Il libro (142 pagine, € 20) è lo studio più ampio e completo mai realizzato sulla storia della vitivinicoltura del Sannio, oggi la più grande “strada del vino” della Campania con undicimila ettari vitati, un milione di ettolitri di vino prodotti, 7.900 coltivatori e oltre 70 aziende vitinicole.
“Una vigna chiamata Sannio” sarà presentato da:

– Stefano De Caro, direttore generale Beni Archeologici del Ministero per i Beni Culturali;
– Aniello Cimitile, presidente della Provincia di Benevento;
– Gennaro Masiello, presidente della Camera di Commercio di Benevento.
Moderatore Nazzareno Fiorenza, presidente dell’Associazione Città Nuova.
Nella foto Manuela Piancastelli

LA NOTA DI GIANPAOLO NECCO
Cari colleghi, il libro presentato lo scorso aprile alla Fnac di Napoli ha avuto un ottimo riscontro, tant’è che le copie in vendita andarono esaurite nel corso della presentazione.
Tra l’altro ve lo consiglio: l’ho letto e non è assolutamente una guida ai vini sanniti, bensì la storia del vino di una terra che si lascia amare da sempre, vuoi perchè comprende località
“santificate” come Pietrelcina, vuoi anche perchè serba sorprese nel campo agroalimentare con decine di agriturismi sorti in pochi anni e tante case vinicole in più.
Il settore vitivinicolo, infatti, ha fatto passi da gigante; sebbene in passato trattato con sufficienza quando si andava sul concreto, cioè alla scoperta dei vini di qualità, poi, alla lunga, ha cominciato finalmente a godere dei risultati dovuti alla riconosciuta bontà e qualità delle sue vigne e all’intrapendenza dei vignaioli che si sono inseriti,con caparbietà e con giusta ragione, nei mercati nazionali e internazionali.
E adesso racconto un aneddoto che vale ancora oggi e che serve a far capire come il Sannio, attraverso il Solopaca (non è pubblicità – a Solpaca manco sanno che esisto – e comunque sono lieto di indicarlo) stia nel cuore dei napoletani, molto più che altri vini.
Quando bambino o poco più scendevo a prendere il vino per mia nonna, non una gran bevitrice ma che comunque voleva il suo buon bicchiere a tavola, mi raccomandava: che sia di Solopaca, capito?
E Luigino, il cantiniere che stava proprio sotto casa,l’accontentava sempre.
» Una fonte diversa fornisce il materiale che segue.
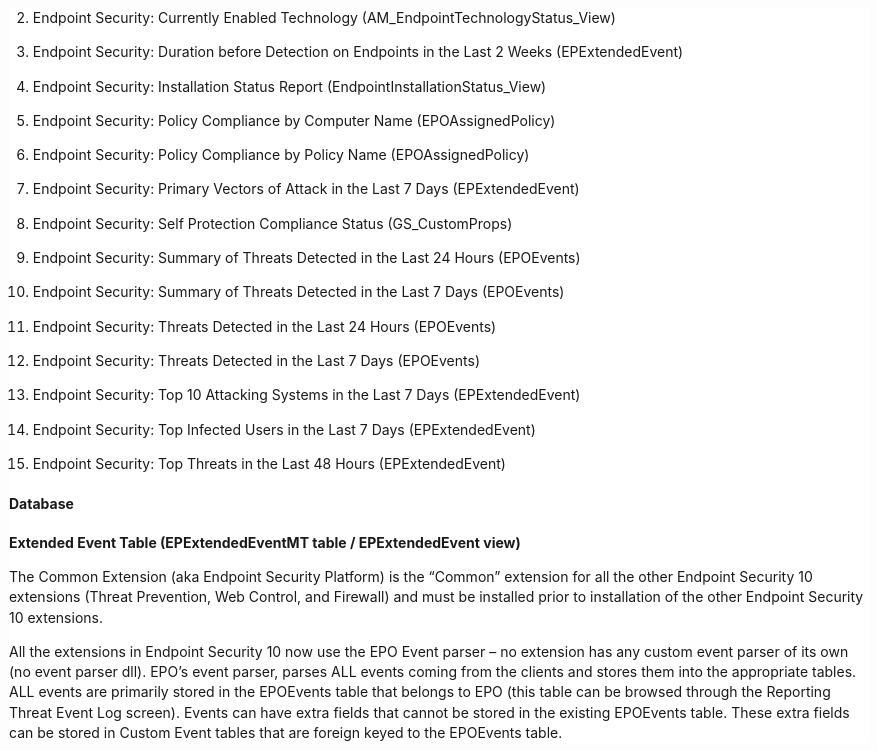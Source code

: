 2.  Endpoint Security: Currently Enabled Technology
    (AM\_EndpointTechnologyStatus\_View)

3.  Endpoint Security: Duration before Detection on Endpoints in the
    Last 2 Weeks (EPExtendedEvent)

4.  Endpoint Security: Installation Status Report
    (EndpointInstallationStatus\_View)

5.  Endpoint Security: Policy Compliance by Computer Name
    (EPOAssignedPolicy)

6.  Endpoint Security: Policy Compliance by Policy Name
    (EPOAssignedPolicy)

7.  Endpoint Security: Primary Vectors of Attack in the Last 7 Days
    (EPExtendedEvent)

8.  Endpoint Security: Self Protection Compliance Status
    (GS\_CustomProps)

9.  Endpoint Security: Summary of Threats Detected in the Last 24 Hours
    (EPOEvents)

10. Endpoint Security: Summary of Threats Detected in the Last 7 Days
    (EPOEvents)

11. Endpoint Security: Threats Detected in the Last 24 Hours (EPOEvents)

12. Endpoint Security: Threats Detected in the Last 7 Days (EPOEvents)

13. Endpoint Security: Top 10 Attacking Systems in the Last 7 Days
    (EPExtendedEvent)

14. Endpoint Security: Top Infected Users in the Last 7 Days
    (EPExtendedEvent)

15. Endpoint Security: Top Threats in the Last 48 Hours
    (EPExtendedEvent)

#### Database

**Extended Event Table (EPExtendedEventMT table / EPExtendedEvent
view)**

The Common Extension (aka Endpoint Security Platform) is the “Common”
extension for all the other Endpoint Security 10 extensions (Threat
Prevention, Web Control, and Firewall) and must be installed prior to
installation of the other Endpoint Security 10 extensions.

All the extensions in Endpoint Security 10 now use the EPO Event parser
– no extension has any custom event parser of its own (no event parser
dll). EPO’s event parser, parses ALL events coming from the clients and
stores them into the appropriate tables. ALL events are primarily stored
in the EPOEvents table that belongs to EPO (this table can be browsed
through the Reporting Threat Event Log screen). Events can have extra
fields that cannot be stored in the existing EPOEvents table. These
extra fields can be stored in Custom Event tables that are foreign keyed
to the EPOEvents table.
Ma non solo lei, là si vendeva solo Solopaca! Mettevo il naso sul collo della bottiglia (l’avevo visto fare da altri avventori) e annusavo l’odore acre del vino. Sempre lo stesso, perchè l’operazione la ripetevo ogni volta che andavo a comprarlo; ormai sapevo anch’io cos’era il Solopaca di Luigino.
Ma non quello degli alri.
Infatti, scoprii più tardi che tutti i cantinieri del quartiere avevano cartelli con la stessa dicitura: Solopaca sfuso, originale.
Cioè il vino di Benevento, come lo chiamavano un pò tutti era quello: il Solopaca.
Molti anni dopo ho fatto visita alle cantine sociali di Solopaca con una collega di Limatola.
Vi ho trovato vino imbottigliato e in bottiglioni, anche sfuso, devo dire.
Alla pesa delle uve posta all’ingresso ho voluto vedere cosa accadeva: una specie di termometro misurava penetrando nelle uve ammassate sui camioncini, la loro gradazione. Se era quella giusta andava dirottata da una parte, presumibilmente dove nasce il Solopaca, diversamente dall’altra.
Ho voluto stappare un bottiglione da 5 litri:lo stesso odore acre di tanti anni fa.
Ecco come i vignaioli si sono assicurati l’eternità: il Solopaca è sempre quello, unico e inimitabile.
Nonostante le dicerie malevoli che lo classificavano ( e ancora oggi si sente dire nei quartieri popolari della città ) più annacquato che originale…
Non me ne vogliano i produttori di altri vini, so che tutti i vignaioli sanniti ne producono anche di migliori per qualità.
Ma ogni vino ha una sua storia e questa del Solopaca a me piace, perchè mi riporta a quand’ero ragazzino. Scusate se è poco.
Se lo bevo? Solo se sfuso…

…E MANUELA
Carissimo Gianpaolo,la tua nota è tenera ma soprattutto importante perché hai detto una cosa semplice ma verissima: l’odore del vino apre porte nascoste della nostra mente, il vino si beve anche con la memoria, e questo è il fondamento di qualunque corso sulla sensorialità dei vini. Quindi, hai fatto una “nota” da sommelier, altro che!!!!!
Ti abbraccio forte e grazie sempre dell’affetto con cui segui le mie avventure Manuela,
martedì 05/05/2009 20.34

Da Gianpaolo: mamma mia!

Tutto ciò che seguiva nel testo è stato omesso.